Curiosity trumping the urge to return to the elevator and ride it up to 73 where the hard drive removal job awaited her, she got a slim oxygen bottle and mask from a closet off the hall. After donning the mask, she connected its thin clear hose to the bottle, making sure the metal coupling was secure and the full-face mask snugged tight. Finished drawing a few test breaths, she shouldered the bottle and swiped the borrowed card to gain access to the pit.
You sure of this, Vicky? she asked herself as the door sucked in behind her. No going back now, future millionaire.
As she padded past the chest-high tables on her way to the cube farm, two things caught her eye. First, behind and to her left on the floor near the entry, she spied six aluminum boxes stacked in two columns of three. Rugged-looking and sporting brushed-metal snaps, the out-of-place items could have passed for tackle boxes full of lures and bobbers and lead sinkers if it weren’t for the blaze-orange biohazard symbols adorning their sides. Then, as she panned back and got an unobstructed look at the end of the corridor, she realized the flash of yellow and red she’d spotted moving in the vicinity of the fishbowl was a bloodied Racal safety suit inside the fishbowl.
Continuing on down the middle aisle, more was revealed. Standing in the center of the Bio Level-4 cube was one of the chemists. She couldn’t determine whether it was a man or woman due to the glare off the face shield, but one look at the limp form told her that the person was hosed—literally and figuratively. The former due to the fact that their only source to scrubbed and conditioned outside air—a twenty-foot-length of blue hose attached to the ceiling by a metal coupling—was around the person’s neck and stretched to its limit like a tightrope full of Flying Wallendas. And the latter, which had likely signed the chemist’s death warrant prior to the—presumably—accidental lynching, was the foot-long gash in the yellow suit, which was currently flapping noiselessly like semaphore on a ghost ship and a clear indicator the taut hose was still delivering air.

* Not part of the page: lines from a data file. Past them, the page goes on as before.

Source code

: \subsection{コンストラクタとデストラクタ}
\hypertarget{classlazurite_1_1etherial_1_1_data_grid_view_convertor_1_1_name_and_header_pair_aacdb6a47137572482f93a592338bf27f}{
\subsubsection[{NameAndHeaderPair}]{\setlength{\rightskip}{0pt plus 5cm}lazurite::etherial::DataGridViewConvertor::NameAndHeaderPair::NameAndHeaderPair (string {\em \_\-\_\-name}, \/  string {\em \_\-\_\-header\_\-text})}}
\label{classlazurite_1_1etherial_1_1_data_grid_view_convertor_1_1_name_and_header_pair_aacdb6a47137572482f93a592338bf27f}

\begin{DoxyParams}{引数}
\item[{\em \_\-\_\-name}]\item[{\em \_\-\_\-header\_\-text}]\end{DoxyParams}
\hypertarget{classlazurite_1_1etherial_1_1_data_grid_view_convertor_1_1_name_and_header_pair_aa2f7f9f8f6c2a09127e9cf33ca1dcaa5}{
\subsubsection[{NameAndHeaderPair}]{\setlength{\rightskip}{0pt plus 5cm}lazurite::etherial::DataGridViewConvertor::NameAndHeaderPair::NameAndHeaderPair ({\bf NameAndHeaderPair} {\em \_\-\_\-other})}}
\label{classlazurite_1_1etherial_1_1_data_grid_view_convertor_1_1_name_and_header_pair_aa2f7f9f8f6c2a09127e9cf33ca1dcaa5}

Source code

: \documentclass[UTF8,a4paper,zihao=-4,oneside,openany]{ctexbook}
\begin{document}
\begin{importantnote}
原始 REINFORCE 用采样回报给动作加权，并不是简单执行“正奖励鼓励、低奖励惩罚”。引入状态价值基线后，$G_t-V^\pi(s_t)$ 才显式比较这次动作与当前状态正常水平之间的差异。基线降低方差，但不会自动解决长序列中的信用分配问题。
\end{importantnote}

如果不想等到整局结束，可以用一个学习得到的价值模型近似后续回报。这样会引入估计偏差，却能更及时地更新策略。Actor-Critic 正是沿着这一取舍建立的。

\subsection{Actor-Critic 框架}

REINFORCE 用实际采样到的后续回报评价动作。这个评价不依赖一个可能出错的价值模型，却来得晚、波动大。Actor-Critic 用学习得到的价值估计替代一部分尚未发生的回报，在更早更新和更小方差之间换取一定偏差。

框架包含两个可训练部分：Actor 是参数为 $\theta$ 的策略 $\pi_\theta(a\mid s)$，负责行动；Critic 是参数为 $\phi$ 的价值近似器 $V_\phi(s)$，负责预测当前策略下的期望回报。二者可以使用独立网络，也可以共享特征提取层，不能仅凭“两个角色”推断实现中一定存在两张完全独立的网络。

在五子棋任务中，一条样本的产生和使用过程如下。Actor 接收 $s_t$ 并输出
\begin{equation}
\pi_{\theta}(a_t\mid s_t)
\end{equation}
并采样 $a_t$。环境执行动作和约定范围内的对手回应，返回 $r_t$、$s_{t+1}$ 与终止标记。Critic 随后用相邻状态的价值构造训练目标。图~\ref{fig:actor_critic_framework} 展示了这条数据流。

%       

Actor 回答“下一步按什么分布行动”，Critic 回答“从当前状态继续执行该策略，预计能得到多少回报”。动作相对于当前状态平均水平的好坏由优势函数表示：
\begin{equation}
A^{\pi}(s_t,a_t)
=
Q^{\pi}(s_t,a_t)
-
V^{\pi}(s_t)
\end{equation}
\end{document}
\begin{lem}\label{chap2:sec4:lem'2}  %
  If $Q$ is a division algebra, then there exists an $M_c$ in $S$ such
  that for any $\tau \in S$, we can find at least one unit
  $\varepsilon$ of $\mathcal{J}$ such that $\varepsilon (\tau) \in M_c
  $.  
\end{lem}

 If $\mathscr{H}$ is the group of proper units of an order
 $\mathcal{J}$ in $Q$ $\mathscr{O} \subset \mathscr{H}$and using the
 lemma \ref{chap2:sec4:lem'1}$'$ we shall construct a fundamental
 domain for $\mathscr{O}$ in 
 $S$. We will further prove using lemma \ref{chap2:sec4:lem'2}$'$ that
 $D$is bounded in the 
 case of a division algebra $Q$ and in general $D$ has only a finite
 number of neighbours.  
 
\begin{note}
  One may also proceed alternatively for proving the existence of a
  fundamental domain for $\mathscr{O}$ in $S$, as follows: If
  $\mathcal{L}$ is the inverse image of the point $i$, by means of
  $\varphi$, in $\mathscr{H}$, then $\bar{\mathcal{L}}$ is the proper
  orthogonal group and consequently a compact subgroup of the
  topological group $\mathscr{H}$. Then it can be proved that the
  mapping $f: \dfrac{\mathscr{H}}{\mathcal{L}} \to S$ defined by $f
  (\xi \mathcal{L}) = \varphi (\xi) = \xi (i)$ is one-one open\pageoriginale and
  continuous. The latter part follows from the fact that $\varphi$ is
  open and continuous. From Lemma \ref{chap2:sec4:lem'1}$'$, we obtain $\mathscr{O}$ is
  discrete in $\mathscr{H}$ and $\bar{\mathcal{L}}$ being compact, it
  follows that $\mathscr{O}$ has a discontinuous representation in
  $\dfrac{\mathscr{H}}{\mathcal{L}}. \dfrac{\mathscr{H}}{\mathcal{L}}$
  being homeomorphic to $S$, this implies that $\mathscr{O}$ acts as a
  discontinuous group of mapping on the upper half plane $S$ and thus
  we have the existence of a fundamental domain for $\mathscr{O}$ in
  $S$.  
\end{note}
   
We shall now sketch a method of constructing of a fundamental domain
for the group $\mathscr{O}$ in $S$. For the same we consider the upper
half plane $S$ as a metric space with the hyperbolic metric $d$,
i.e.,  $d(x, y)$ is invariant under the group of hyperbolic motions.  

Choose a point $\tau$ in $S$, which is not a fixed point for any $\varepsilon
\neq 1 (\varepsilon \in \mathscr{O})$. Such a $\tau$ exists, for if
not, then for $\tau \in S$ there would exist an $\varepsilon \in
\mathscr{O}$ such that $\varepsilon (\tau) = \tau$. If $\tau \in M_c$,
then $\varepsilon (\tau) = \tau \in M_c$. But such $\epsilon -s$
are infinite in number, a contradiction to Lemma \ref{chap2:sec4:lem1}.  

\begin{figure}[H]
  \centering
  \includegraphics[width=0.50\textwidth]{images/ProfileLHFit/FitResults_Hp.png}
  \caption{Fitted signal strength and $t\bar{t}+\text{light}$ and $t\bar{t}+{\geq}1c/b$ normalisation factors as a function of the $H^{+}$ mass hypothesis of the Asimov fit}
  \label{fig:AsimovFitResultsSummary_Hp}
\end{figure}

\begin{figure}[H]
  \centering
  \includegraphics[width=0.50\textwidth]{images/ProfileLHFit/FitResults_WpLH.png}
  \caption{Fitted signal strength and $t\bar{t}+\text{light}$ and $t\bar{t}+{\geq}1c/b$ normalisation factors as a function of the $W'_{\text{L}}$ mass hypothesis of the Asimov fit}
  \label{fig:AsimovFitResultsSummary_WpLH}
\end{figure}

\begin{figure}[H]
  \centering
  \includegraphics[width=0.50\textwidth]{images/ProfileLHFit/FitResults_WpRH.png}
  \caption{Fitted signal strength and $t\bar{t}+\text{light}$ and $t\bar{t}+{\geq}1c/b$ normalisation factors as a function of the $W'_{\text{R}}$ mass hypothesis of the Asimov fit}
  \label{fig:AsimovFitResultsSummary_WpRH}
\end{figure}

Victoria groaned at the sight, her breath causing a sheen of condensation to form on the inside of her mask. Taking a few more steps forward afforded her a view of the floor inside the bio cube where another suited chemist lay on her back, her blue eyes bereft of life and staring at the ceiling. The floor around the body was spattered with pinhead-sized droplets of drying blood.
In that quick snapshot in time, Victoria picked up several clues that instantly jumpstarted her flight instinct. On the chemist’s left hand, several fingers were missing from the glove. In their stead were stumps oozing blackish blood and trailing ribbon-like strands of dermis and sinew. One pale finger lay on the ground by her side; the other two were clutched in her other gloved hand as if she had expected to have them reattached at a later date. Strangely, a hose wasn’t connected to her suit, which prompted Victoria to edge around to the left, the need to put the puzzle pieces together overwhelming the kick of adrenaline that first glance inside the cube of death had triggered.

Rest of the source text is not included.